Dr S. L. N. : L’influence extérieure essaie de nous donner des models mais c’est des models propres à eux, à leur environnement, à leur culture, à l’histoire de leur peuple. Pour certains on peut être fasciné de certaines formes de beauté de ces top models. Mais aussi, de temps à autre, certaines femmes veulent se mettre dans ces situations mais ont peur de ne pas être en adéquation avec les exigences culturelles de chez nous. C’est la raison pour laquelle, une autre perception de la beauté du corps de la femme obéit à une photographie qu’on a de cette femme qui est « forte ». Si vous vous rappelez, le chanteur ivoirien Meiway a fait un tube à l’intention des seins des femmes. Il rendait hommage à ces femmes qui avaient des poitrines bombées et qui les ont perdues au fil des maternités. Si vous voyez les statuettes, les sculptures et les tableaux de nos artistes, toujours c’est la mise en valeur de la poitrine et des postérieurs. Ce n’est pas non plus seulement une beauté du point de vue esthétique, mais c’est un ensemble, la beauté de la forme du corps.
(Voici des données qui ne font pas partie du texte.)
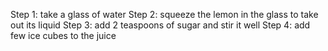 Step 1: take a glass of water
Step 2: squeeze the lemon in the glass to take out its liquid
Step 3: add 2 teaspoons of sugar and stir it well
Step 4: add few ice cubes to the juice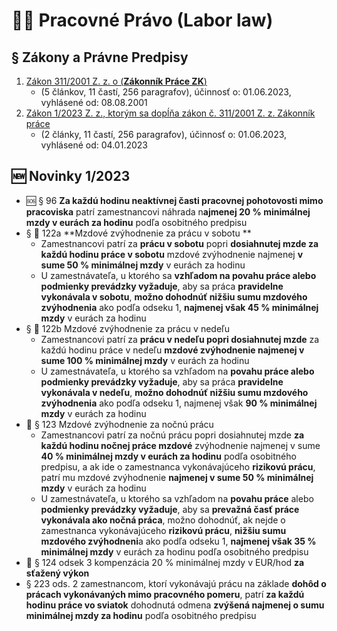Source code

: # 🧑‍💼 Pracovné Právo (Labor law)
## § Zákony a Právne Predpisy 
1. [Zákon 311/2001 Z. z. o (**Zákonník Práce ZK**)](https://www.slov-lex.sk/pravne-predpisy/SK/ZZ/2001/311/vyhlasene_znenie.html)  
    - (5 článkov, 11 častí, 256 paragrafov), účinnosť o: 01.06.2023, vyhlásené od: 08.08.2001
2. [Zákon 1/2023 Z. z., ktorým sa dopĺňa zákon č. 311/2001 Z. z. Zákonník práce](https://www.slov-lex.sk/pravne-predpisy/SK/ZZ/2023/1/20230601.html) 
    - (2 články, 11 častí, 256 paragrafov), účinnosť o: 01.06.2023, vyhlásené od: 04.01.2023

## 🆕 Novinky 1/2023
- 🆘 § 96 **Za každú hodinu neaktívnej časti pracovnej pohotovosti mimo pracoviska** patrí zamestnancovi náhrada n**ajmenej 20 % minimálnej mzdy v eurách za hodinu** podľa osobitného predpisu 
- § 🛒 122a **Mzdové zvýhodnenie za prácu v sobotu **
    - Zamestnancovi patrí za **prácu v sobotu** popri **dosiahnutej mzde za každú hodinu práce v sobotu** mzdové zvýhodnenie najmenej **v sume 50 % minimálnej mzdy** v eurách za hodinu
    - U zamestnávateľa, u ktorého sa **vzhľadom na povahu práce alebo podmienky prevádzky vyžaduje**, aby sa práca **pravidelne vykonávala v sobotu**, **možno dohodnúť nižšiu sumu mzdového zvýhodnenia** ako podľa odseku 1, **najmenej však 45 % minimálnej mzdy** v eurách za hodinu
- § 🥖 122b Mzdové zvýhodnenie za prácu v nedeľu
    - Zamestnancovi patrí za **prácu v nedeľu popri dosiahnutej mzde** za každú hodinu práce v nedeľu **mzdové zvýhodnenie najmenej v sume 100 % minimálnej mzdy** v eurách za hodinu   
    - U zamestnávateľa, u ktorého sa vzhľadom na **povahu práce alebo podmienky prevádzky vyžaduje**, aby sa práca **pravidelne vykonávala v nedeľu**, **možno dohodnúť nižšiu sumu mzdového zvýhodnenia** ako podľa odseku 1, najmenej však **90 % minimálnej mzdy** v eurách za hodinu 
- 🌃 § 123 Mzdové zvýhodnenie za nočnú prácu  
    - Zamestnancovi patrí za nočnú prácu popri dosiahnutej mzde **za každú hodinu nočnej práce mzdové** zvýhodnenie najmenej v sume **40 % minimálnej mzdy v eurách za hodinu** podľa osobitného predpisu, a ak ide o zamestnanca vykonávajúceho **rizikovú prácu**, patrí mu mzdové zvýhodnenie **najmenej v sume 50 % minimálnej mzdy** v eurách za hodinu
    - U zamestnávateľa, u ktorého sa vzhľadom na **povahu práce** alebo **podmienky prevádzky vyžaduje**, aby sa **prevažná časť práce vykonávala ako nočná práca**, možno dohodnúť, ak nejde o zamestnanca vykonávajúceho **rizikovú prácu**, **nižšiu sumu mzdového zvýhodneni**a ako podľa odseku 1, **najmenej však 35 % minimálnej mzdy** v eurách za hodinu podľa osobitného predpisu
- 💪 § 124 odsek 3 kompenzácia 20 % minimálnej mzdy v EUR/hod **za sťažený výkon**  
- § 223 ods. 2 zamestnancom, ktorí vykonávajú prácu na základe **dohôd o prácach vykonávaných mimo pracovného pomeru**, patrí **za každú hodinu práce vo sviatok** dohodnutá odmena **zvýšená najmenej o sumu minimálnej mzdy za hodinu** podľa osobitného predpisu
Les femmes ont aussi leur propre perception du corps des hommes. Elles ont aussi leurs canaux de beauté chez un homme. Quand on est une jeune fille, on voudrait avoir son petit « thiof », mais plus on grandit, on veut avoir son « kilifa ». Et c’est l’emploi des termes comme «  petit papa », « papa », «  papa chéri », « bébé ». Ces concepts renvoient à certaines catégories d’hommes. Les bébés à entretenir, à chérir, à câliner, alors que si vous entrez dans le concept de papa, c’est quelque chose qui a de l’ascendance, l’acceptation qu’on aimerait être chéri comme un papa à son enfant. 

Seneweb : Les tenues vestimentaires par lesquelles le corps de la femme est du domaine public contribuent-elles à raviver le fantasme des hommes ? 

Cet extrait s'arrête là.